Learning — and teaching — about writing is hard work
“So, Mr. Handmaker, are you going to write about our class in your blog?”
–Alex, 11th grade
What a fun couple of hours! Before high school English teacher Dr. Lawrence accompanied the sophomores to Tennessee for last week’s Outdoor Education trip, he asked Keystone Director of Strategic Marketing & Communications Edmund Tijerina and me to teach his junior classes one day. We eagerly leaped at the opportunity.
Mr. Tijerina and I planned a class focused on the writing and editing process by concentrating on this weekly blog. I would talk about how I come up with ideas and write the first draft, and he would discuss how to improve a piece while retaining a writer’s voice.
Because many of the students only know Mr. Tijerina from taking photographs, I asked him to share a bit about his background in journalism so the students would have a better understanding of his expertise. Having written for several newspapers and periodicals and publishing a book on food in San Antonio prepared Mr. T well for the variety of tasks he encounters in his work at Keystone, including writing the weekly Communiqué, updating the website, sending out press releases, and creating copy for marketing and advertising pieces.
Following Mr. Tijerina’s introduction, I shared the initial draft of last week’s blog with the students for them to edit. Truth be told, I was a little nervous since this was a very rough draft and typically, I only share this with Mr. T. We asked the students to read the blog and make comments, but I was definitely channeling an inner Brené Brown and showing my vulnerability.
As one would expect of our Cobras, their comments were spot on. Hazel kindly and pointedly asked, “what are you trying to say here? It feels like there are two different topics.” As much as it pained me, she was right. The organization needed work. In the other class, students critiqued sentence structure, phrasing, and word choice. When several students called me out for using the lame adjective “nice,” I completely agreed and we all laughed, even if it stung a bit.
At first, they were reluctant to comment but quickly moved past their hesitation. After we all tore into my writing, the juniors then moved to editing. They agreed with many of Mr. Tijerina’s changes, and even offered a few additional helpful tweaks. They agreed that the changes improved the piece.
Mr. Tijerina and I are still chuckling over one of the comments.
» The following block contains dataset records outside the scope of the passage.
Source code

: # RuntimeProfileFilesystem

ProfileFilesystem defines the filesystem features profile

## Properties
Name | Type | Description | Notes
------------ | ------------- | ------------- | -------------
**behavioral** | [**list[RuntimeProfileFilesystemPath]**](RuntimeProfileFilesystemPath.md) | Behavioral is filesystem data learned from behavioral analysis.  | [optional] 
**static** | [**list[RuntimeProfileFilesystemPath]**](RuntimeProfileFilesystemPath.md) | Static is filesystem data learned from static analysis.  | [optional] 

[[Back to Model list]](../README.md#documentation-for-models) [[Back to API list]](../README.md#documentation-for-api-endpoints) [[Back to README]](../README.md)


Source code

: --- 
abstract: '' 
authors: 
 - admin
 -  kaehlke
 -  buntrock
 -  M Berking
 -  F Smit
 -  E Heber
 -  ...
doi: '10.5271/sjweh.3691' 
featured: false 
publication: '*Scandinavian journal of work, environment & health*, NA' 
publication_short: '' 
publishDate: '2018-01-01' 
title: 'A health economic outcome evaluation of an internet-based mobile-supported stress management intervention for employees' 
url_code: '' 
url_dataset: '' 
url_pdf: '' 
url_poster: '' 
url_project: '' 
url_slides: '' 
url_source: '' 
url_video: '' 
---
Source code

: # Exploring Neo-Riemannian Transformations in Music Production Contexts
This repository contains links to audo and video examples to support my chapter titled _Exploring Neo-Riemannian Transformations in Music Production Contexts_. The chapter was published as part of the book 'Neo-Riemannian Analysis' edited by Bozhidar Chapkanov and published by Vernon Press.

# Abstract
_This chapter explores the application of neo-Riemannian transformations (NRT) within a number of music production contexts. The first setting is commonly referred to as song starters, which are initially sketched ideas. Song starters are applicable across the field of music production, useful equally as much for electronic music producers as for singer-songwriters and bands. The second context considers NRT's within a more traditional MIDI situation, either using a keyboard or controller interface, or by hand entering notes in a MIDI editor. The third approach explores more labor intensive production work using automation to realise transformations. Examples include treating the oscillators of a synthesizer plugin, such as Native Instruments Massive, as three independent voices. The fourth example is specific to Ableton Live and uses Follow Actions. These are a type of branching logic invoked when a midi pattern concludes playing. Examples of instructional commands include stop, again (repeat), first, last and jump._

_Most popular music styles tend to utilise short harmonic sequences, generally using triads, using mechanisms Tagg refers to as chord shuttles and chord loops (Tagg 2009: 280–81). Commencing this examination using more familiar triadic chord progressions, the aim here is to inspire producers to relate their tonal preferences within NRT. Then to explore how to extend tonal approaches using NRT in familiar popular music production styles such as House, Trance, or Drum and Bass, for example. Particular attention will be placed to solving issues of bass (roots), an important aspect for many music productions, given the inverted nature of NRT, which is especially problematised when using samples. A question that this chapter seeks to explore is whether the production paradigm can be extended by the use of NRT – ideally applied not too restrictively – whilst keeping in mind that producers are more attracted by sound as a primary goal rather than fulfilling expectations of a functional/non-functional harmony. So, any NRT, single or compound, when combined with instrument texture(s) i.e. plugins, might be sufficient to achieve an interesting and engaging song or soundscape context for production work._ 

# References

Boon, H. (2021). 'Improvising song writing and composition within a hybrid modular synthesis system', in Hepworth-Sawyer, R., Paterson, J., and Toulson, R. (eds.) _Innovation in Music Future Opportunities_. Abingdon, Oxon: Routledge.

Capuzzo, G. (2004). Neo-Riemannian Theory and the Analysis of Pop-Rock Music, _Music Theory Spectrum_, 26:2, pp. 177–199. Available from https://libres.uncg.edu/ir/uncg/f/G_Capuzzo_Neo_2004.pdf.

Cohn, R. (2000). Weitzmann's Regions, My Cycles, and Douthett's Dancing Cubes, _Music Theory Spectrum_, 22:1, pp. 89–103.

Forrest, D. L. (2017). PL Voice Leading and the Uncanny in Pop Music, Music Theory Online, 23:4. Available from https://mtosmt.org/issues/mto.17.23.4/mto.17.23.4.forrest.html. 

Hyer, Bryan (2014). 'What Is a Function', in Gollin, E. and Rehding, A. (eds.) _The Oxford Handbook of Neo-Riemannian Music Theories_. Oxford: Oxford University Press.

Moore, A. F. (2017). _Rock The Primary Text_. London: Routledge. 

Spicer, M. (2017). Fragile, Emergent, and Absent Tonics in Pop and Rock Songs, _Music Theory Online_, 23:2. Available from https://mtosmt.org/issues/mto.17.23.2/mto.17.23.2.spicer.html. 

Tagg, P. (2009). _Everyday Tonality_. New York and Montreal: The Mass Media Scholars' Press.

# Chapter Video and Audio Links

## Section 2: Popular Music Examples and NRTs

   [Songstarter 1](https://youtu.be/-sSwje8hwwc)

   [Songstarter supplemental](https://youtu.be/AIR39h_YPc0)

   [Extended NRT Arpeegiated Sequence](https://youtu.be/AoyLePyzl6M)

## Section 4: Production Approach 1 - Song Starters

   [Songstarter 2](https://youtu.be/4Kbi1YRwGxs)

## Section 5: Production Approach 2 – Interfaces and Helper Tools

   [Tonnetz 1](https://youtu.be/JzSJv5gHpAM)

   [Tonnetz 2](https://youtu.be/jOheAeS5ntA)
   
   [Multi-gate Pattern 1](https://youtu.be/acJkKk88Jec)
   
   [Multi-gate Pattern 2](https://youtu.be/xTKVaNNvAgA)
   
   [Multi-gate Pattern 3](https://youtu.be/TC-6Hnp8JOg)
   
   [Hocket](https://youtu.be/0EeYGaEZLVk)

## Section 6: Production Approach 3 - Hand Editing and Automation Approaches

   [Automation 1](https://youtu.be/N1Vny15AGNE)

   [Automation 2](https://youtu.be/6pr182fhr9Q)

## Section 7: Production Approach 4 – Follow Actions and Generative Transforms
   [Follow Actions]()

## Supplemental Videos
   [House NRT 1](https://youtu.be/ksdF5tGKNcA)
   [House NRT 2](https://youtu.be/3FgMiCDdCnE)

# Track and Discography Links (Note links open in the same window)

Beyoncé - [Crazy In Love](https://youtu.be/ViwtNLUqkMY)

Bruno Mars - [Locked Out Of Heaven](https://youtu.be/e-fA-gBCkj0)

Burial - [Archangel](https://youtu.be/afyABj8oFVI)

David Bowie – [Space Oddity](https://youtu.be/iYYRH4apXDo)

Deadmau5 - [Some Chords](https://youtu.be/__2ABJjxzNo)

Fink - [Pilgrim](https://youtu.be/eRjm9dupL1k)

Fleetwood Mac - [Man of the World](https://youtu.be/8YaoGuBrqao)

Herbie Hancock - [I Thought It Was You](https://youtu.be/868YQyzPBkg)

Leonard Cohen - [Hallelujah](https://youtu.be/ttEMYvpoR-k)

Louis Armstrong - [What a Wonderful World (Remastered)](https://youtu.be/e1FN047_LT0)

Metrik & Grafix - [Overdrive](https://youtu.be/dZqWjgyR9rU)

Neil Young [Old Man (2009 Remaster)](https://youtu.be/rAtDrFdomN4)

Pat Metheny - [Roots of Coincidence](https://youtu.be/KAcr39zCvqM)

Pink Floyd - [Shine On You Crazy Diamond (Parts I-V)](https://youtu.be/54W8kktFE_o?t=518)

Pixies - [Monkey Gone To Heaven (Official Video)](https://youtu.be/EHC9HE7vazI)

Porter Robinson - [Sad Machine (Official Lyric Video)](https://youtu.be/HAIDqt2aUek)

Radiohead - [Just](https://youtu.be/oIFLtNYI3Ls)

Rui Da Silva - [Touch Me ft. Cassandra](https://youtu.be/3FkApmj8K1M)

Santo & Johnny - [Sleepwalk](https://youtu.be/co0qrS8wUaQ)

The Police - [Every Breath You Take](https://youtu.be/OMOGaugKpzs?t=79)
Lorenzo saw a paragraph that he wanted to cut because it was redundant, but he hesitated to use a thick red pen on the Head of School, and was relieved when he saw that’s exactly what Mr. T did. Quipped Lorenzo: “I am glad you did that, and I applaud your gumption for taking out the whole paragraph.” We laughed and appreciated his gumption in pointing it out.
Beyond the humor and sheer joy we experienced in teaching the class, Mr. T and I hope the students take with them three crucial lessons:
First, the best way to improve one’s writing is to write and to read a lot. We explained that as disappointing as it may be, there’s no writing fairy out there who can wave a wand and sprinkle pixie dust magically making someone a better writer. It’s hard work and it requires practice.
Next, it’s crucial for students to find an editor. As much as we all try, it’s impossible to be objective about your own writing, so a second pair of eyes is crucial.
Lastly, we encouraged the students to think very carefully about who they choose as an editor. Writing can be extremely personal. It can be detrimental to have a close friend or family member serve as an editor; people should consider when asking someone whether the relationship can survive critical feedback. The writing and editing process is iterative and symbiotic. When it works well, it’s also rewarding, productive, and a lot of fun.
Whether our students will become professional writers, as some Keystone alumni have, or they simply need to express themselves clearly in memos and emails, the writing and thinking skills they learn here prove invaluable. We hear from alumni repeatedly how well-prepared they are as writers, and we applaud the work of their teachers in helping them with this foundational skill.
The combination of outstanding teachers and the students’ own commitment to excellence will allow our Cobras to understand as Dorothy Day said, “Writing is hard work. But if you want to become a writer you will become one. Nothing will stop you.”